Jumbo Loan DTI — California
What DTI ratio do you need for a jumbo loan?
Debt-to-income ratio is one of the key qualifying factors on a jumbo loan. Here’s how it’s calculated and what the limits are.
What is DTI?
Debt-to-income ratio (DTI) is the percentage of your gross monthly income that goes toward monthly debt obligations.
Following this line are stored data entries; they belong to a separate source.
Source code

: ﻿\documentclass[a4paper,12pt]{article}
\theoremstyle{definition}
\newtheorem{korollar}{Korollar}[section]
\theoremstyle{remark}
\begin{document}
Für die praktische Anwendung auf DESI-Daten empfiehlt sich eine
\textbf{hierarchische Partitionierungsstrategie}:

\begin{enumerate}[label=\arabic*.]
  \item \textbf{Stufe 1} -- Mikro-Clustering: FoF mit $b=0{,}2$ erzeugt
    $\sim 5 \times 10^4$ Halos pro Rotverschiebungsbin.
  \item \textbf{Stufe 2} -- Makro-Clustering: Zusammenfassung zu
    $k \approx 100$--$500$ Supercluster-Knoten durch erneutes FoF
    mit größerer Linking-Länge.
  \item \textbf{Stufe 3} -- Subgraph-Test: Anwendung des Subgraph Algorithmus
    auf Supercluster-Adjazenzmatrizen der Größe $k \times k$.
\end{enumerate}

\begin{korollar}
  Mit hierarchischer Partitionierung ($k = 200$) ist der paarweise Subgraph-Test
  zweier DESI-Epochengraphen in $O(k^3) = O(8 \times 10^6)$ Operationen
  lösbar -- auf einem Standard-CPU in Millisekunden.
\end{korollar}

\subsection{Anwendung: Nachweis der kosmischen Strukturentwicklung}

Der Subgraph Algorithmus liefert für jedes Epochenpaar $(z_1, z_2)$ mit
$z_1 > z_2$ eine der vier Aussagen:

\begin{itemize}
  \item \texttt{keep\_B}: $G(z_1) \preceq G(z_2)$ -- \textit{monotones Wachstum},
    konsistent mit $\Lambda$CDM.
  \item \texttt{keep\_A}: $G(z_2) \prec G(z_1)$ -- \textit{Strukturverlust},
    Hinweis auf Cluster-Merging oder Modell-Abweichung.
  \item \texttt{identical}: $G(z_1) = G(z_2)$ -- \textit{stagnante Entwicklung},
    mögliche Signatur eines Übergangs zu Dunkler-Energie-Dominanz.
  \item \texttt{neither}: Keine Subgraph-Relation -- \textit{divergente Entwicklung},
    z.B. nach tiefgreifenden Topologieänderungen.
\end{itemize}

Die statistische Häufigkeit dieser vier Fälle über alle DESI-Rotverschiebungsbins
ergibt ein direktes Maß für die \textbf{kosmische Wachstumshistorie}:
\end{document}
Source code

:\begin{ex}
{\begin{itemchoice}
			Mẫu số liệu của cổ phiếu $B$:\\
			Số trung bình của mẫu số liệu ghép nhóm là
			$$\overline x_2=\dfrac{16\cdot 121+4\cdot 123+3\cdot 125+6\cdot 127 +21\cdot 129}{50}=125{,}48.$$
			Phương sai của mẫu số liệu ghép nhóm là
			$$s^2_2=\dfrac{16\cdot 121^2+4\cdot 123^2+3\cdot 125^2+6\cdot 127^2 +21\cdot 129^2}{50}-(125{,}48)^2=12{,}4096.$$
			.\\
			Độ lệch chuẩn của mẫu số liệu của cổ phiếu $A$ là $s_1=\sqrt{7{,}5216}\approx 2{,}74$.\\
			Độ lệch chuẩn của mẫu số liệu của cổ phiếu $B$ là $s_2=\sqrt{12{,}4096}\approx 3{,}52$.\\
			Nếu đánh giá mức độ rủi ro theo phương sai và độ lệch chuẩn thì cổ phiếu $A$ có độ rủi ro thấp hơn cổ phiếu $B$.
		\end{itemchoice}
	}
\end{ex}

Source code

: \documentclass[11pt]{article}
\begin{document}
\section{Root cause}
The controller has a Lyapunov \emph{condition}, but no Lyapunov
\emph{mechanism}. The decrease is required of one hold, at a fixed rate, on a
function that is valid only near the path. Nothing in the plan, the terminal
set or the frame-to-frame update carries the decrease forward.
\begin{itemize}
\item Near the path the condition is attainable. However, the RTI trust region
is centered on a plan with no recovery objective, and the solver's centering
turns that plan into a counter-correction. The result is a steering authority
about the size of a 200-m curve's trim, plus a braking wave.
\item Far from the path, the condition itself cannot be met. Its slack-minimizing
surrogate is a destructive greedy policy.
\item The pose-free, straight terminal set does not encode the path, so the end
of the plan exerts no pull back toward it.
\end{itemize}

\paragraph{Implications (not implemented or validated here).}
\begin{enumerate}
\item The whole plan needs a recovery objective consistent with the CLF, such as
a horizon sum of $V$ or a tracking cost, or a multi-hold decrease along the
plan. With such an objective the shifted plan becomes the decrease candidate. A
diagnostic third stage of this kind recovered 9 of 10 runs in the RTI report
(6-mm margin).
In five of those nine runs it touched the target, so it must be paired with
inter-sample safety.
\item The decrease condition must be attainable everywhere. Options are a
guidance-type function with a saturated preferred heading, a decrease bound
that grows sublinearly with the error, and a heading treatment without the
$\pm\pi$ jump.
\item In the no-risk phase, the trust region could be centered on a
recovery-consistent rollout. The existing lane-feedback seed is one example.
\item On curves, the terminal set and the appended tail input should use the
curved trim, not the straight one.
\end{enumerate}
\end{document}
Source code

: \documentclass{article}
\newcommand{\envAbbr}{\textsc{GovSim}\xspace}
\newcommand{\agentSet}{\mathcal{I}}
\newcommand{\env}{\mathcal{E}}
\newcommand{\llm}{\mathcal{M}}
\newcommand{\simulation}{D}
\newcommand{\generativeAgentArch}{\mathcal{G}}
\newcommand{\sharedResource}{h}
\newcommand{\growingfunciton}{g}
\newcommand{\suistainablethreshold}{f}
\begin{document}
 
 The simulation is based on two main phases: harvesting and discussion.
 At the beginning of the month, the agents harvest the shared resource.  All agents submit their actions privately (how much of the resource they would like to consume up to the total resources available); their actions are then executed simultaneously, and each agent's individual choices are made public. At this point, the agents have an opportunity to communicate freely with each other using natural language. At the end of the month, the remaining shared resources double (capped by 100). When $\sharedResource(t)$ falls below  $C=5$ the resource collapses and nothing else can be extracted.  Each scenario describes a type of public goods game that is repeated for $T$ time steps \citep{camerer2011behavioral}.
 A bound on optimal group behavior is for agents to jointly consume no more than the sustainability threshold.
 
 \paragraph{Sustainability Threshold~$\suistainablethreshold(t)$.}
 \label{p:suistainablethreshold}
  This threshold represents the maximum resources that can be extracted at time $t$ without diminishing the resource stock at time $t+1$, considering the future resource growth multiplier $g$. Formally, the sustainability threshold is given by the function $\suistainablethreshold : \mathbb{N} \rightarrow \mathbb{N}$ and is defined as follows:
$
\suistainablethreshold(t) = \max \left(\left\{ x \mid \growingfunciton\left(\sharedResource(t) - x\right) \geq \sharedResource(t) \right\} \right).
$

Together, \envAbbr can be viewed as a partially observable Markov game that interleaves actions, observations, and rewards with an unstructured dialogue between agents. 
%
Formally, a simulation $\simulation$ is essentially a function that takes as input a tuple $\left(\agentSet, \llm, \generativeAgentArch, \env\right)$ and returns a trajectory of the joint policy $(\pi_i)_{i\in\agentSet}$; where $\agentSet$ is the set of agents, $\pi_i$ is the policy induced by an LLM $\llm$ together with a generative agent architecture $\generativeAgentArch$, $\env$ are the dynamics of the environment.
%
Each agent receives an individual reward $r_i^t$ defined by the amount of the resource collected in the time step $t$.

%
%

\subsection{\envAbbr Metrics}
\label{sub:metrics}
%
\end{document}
DTI = Total monthly debt payments ÷ Gross monthly income.
DTI limits on jumbo loans
| Scenario | Maximum DTI |
|---|---|
| Primary residence, LTV ≤ 80%, loan ≤ $2M | Up to 50% |
| Higher loan amounts or LTV > 80% | 45% |
| LTV > 80% on select programs | 38–40% |
| Second home | 40–50% depending on program |
| Investment property | 38–50% depending on program |
How specific debts are treated
- Student loans: Must be included unless fewer than 10 months remain; 1% of balance used if no payment documented
- Installment loans: Debts with more than 10 months remaining must be counted
- Revolving debt: Minimum payments on all open accounts must be included; paying off revolving debt to qualify is generally not permitted
- Child support/alimony: Payments with more than 10 months remaining must be included
How to improve your DTI
- Pay off installment loans before applying
- Document all eligible income sources
- Avoid taking on new debt before applying
- Consider adding a co-borrower if their income strengthens the application
Most jumbo borrowers qualify in the 38–50% DTI range. If your DTI is above 45%, structuring the application correctly becomes especially important.